Dataset excerpts section start

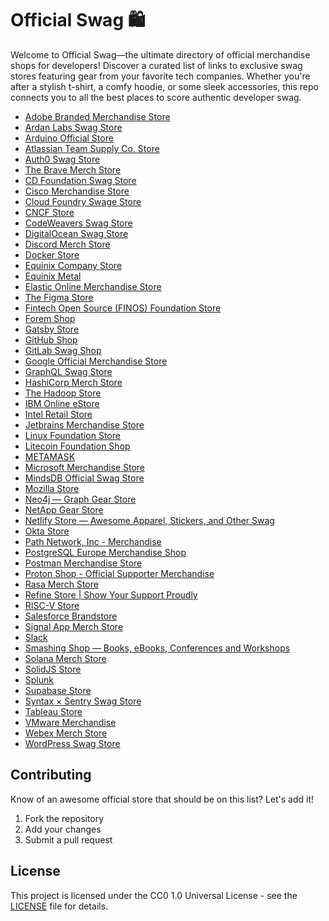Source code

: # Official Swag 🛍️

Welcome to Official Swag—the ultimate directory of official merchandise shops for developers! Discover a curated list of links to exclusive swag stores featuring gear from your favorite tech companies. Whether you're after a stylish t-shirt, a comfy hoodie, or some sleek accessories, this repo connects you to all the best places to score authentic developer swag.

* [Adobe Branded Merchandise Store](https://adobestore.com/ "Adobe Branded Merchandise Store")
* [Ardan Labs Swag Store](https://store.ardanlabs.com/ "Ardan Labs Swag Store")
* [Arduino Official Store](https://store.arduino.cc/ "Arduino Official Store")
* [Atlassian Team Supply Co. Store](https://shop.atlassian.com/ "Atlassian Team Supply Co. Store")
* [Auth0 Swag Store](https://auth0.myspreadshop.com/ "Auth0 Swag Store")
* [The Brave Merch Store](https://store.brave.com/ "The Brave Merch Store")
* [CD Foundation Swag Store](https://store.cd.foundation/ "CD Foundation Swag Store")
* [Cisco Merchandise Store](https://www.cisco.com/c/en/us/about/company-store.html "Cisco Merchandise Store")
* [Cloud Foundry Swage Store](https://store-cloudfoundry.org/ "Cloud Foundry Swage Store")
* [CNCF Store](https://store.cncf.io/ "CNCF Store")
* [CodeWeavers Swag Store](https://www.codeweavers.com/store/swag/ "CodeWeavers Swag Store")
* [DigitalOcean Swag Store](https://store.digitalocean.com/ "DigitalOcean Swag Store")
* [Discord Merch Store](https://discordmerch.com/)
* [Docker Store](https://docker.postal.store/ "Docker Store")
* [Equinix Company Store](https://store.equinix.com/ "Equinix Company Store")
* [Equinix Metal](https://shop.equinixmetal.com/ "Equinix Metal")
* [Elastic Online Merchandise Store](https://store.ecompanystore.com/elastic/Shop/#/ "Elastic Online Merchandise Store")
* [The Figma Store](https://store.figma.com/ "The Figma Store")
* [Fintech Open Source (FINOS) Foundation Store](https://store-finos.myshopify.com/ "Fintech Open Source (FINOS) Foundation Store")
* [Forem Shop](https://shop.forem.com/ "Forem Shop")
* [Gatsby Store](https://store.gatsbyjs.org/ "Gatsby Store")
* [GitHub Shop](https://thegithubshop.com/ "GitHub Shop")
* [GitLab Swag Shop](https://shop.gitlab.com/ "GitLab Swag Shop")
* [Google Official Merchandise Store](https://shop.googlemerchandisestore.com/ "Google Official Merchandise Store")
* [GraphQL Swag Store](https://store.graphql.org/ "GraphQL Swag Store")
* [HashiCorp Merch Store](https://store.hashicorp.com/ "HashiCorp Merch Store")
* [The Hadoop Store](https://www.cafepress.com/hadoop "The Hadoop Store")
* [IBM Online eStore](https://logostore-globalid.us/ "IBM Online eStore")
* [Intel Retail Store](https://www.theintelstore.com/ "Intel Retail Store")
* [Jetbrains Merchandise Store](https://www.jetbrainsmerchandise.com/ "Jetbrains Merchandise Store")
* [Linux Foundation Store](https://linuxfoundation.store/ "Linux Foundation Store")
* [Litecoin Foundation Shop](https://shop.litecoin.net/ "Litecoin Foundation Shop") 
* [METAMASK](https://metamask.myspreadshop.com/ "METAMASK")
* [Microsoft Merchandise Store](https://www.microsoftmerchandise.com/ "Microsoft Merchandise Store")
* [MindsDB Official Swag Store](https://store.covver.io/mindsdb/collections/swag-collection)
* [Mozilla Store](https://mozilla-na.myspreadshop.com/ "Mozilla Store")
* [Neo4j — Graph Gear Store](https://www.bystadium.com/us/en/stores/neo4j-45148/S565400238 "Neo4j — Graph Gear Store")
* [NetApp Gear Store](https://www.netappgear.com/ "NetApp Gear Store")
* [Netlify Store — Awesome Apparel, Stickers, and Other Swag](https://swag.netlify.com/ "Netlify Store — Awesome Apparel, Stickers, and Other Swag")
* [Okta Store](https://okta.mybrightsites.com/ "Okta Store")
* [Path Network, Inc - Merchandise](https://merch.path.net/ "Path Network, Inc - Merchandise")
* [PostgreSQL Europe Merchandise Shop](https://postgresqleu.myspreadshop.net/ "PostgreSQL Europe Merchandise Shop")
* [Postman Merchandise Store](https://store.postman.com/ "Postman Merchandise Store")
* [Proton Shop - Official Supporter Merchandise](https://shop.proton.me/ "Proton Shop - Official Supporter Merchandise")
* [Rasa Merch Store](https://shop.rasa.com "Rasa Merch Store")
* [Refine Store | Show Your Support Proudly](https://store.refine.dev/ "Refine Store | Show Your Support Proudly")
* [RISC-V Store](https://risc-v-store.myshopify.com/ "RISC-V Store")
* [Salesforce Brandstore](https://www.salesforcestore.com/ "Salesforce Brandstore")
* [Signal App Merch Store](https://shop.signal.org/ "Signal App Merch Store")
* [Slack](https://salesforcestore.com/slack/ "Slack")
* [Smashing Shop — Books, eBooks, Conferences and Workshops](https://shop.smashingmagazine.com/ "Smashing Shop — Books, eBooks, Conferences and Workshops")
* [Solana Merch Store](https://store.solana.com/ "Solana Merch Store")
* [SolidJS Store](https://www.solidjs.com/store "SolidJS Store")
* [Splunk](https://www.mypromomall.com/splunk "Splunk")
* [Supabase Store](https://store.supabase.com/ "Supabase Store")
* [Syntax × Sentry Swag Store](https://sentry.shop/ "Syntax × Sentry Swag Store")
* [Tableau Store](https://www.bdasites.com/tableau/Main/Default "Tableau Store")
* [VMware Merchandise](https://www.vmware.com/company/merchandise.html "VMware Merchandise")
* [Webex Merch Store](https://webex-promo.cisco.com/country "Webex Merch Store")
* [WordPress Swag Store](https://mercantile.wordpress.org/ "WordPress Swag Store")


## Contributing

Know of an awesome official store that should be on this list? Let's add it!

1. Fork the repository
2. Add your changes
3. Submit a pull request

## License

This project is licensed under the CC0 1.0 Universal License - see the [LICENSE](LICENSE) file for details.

Dataset excerpts section end
Dataset excerpts section start

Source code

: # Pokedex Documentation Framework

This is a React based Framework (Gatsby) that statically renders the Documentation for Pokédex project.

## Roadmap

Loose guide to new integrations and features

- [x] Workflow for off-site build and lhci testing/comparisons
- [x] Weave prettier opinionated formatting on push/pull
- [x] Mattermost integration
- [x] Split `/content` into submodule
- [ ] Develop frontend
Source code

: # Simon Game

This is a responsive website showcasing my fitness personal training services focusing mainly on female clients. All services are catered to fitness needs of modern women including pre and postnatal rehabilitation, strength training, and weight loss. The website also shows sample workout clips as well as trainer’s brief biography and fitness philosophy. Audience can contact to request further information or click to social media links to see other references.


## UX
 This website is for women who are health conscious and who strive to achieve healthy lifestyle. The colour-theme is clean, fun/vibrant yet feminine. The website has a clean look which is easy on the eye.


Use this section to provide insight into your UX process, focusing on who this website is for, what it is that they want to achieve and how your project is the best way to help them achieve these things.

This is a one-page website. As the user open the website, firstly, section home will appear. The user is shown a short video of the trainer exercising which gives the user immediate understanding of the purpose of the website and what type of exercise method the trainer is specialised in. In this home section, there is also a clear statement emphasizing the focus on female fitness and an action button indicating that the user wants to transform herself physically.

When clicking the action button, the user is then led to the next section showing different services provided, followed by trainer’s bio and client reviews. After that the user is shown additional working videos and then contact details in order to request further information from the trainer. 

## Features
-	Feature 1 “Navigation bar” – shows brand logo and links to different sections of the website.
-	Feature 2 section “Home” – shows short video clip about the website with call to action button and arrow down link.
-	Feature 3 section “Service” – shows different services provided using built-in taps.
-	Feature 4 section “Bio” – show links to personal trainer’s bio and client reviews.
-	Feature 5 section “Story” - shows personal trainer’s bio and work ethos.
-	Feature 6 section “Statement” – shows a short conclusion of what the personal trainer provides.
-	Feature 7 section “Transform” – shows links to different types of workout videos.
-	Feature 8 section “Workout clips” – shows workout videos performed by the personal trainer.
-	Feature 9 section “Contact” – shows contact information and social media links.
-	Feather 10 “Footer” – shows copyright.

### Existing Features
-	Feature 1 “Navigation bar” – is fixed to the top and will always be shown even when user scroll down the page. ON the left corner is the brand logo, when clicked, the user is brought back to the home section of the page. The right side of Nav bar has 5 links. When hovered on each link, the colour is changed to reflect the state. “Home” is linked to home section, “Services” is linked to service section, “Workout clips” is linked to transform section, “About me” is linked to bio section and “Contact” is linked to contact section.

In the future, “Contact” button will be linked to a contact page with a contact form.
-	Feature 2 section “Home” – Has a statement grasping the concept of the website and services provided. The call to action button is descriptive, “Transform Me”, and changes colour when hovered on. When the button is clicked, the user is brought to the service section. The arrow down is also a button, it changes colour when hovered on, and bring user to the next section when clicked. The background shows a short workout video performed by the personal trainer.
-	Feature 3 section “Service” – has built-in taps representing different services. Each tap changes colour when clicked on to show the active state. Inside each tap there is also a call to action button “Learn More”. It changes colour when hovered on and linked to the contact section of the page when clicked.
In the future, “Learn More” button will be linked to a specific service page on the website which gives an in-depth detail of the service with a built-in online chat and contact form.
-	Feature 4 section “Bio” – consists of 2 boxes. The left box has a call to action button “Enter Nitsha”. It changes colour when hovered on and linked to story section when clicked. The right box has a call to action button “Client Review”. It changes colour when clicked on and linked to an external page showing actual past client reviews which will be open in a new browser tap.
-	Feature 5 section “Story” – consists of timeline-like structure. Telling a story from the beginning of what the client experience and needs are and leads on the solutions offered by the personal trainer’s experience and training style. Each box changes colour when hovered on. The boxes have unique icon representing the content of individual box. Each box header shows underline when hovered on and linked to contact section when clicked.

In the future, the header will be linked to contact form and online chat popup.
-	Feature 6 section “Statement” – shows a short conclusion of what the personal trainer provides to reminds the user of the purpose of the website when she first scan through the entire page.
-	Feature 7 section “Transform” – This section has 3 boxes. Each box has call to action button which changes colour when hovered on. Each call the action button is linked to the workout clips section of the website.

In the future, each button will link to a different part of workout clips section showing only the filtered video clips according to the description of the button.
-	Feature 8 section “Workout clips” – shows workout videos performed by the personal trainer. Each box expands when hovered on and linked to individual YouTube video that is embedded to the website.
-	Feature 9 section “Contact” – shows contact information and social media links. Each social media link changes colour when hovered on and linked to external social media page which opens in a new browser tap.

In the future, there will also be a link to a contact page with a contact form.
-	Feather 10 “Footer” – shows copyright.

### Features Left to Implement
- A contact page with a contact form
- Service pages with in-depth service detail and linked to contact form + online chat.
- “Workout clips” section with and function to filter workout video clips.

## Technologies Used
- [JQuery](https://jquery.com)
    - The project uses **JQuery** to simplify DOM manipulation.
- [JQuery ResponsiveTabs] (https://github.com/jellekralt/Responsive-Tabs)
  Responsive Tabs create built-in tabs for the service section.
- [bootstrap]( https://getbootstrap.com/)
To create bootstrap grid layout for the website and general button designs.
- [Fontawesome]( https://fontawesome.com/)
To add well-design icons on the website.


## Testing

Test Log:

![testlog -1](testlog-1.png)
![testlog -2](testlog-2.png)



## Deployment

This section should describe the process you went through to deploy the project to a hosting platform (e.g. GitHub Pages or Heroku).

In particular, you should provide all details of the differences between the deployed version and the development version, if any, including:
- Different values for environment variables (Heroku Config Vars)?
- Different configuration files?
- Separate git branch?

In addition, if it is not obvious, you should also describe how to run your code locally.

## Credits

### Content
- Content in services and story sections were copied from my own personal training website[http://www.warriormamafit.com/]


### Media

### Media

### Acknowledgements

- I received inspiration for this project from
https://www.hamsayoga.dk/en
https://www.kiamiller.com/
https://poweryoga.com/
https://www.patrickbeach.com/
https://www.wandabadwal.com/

Dataset excerpts section end
Dataset excerpts section start

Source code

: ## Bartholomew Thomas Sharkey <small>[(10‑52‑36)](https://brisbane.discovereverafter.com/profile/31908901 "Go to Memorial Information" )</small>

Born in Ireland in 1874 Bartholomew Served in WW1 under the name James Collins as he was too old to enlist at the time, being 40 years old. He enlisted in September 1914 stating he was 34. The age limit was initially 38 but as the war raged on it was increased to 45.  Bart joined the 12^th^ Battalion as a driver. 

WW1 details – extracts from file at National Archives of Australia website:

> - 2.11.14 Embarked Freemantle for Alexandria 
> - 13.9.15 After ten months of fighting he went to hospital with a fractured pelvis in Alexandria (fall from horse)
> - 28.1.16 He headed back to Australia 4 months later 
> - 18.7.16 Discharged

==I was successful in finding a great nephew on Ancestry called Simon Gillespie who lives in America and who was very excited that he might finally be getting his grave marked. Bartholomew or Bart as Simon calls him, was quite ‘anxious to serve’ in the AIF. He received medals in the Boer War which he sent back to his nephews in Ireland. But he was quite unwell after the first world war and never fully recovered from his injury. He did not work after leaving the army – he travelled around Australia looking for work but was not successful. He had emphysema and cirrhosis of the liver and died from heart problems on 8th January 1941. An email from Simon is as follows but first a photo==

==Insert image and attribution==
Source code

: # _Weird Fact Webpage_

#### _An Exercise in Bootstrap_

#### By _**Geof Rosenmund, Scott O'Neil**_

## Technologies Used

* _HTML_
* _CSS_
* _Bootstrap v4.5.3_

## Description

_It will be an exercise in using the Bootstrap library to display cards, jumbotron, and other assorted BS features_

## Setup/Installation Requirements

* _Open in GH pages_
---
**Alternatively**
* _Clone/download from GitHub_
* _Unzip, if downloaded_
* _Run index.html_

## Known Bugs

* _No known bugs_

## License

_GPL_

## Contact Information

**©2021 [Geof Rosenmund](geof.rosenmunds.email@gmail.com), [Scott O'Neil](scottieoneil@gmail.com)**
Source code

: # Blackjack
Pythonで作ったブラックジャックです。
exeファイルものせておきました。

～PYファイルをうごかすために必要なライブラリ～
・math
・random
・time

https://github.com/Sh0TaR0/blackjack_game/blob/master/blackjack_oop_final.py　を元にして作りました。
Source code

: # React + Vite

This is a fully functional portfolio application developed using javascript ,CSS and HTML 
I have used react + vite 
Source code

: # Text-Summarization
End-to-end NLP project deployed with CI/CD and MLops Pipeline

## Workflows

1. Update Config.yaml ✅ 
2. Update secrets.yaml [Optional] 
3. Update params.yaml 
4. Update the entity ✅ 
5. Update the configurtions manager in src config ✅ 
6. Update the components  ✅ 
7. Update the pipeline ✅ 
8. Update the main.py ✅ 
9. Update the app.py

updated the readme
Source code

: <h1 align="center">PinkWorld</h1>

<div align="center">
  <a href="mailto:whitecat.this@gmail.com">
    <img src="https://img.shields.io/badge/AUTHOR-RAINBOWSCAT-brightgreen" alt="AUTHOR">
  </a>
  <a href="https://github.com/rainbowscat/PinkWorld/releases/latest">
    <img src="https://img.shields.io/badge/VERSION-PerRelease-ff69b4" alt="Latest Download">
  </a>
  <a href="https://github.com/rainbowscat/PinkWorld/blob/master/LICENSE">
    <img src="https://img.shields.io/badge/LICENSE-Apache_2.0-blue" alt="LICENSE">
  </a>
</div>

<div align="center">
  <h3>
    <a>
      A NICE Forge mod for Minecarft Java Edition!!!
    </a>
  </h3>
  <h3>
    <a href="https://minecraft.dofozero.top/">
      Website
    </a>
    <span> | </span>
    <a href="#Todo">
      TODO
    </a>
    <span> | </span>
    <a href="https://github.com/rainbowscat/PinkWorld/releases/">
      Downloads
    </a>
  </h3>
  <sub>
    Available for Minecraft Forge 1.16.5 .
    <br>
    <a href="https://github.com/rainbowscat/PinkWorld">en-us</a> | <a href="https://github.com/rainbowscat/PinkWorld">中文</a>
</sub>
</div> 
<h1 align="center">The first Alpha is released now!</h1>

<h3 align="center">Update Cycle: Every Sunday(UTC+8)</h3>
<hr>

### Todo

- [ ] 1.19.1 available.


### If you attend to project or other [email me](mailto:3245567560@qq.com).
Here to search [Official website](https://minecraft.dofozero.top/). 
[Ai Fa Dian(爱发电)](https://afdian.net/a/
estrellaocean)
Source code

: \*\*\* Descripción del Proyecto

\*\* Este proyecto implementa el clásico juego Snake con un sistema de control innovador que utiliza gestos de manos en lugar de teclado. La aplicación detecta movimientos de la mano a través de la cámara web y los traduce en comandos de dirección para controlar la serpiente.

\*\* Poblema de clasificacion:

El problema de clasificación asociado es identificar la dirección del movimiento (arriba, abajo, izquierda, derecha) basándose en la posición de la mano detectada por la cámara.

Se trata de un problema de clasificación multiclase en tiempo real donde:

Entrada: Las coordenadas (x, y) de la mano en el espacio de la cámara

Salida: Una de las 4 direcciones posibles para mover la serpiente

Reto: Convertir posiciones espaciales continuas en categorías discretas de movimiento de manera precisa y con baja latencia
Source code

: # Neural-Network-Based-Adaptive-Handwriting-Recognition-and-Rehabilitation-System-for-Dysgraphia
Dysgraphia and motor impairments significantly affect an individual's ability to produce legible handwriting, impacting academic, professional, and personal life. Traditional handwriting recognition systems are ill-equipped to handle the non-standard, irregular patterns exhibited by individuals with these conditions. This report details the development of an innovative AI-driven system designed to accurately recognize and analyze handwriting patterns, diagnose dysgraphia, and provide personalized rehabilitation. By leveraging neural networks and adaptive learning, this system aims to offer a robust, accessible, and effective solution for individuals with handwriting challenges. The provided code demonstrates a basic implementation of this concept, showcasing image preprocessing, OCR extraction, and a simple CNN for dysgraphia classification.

Dataset excerpts section end

- _Exercise_
Please show the lines of the material that contain the string "depth".

- _Your response_
In the future, “Learn More” button will be linked to a specific service page on the website which gives an in-depth detail of the service with a built-in online chat and contact form.
- Service pages with in-depth service detail and linked to contact form + online chat.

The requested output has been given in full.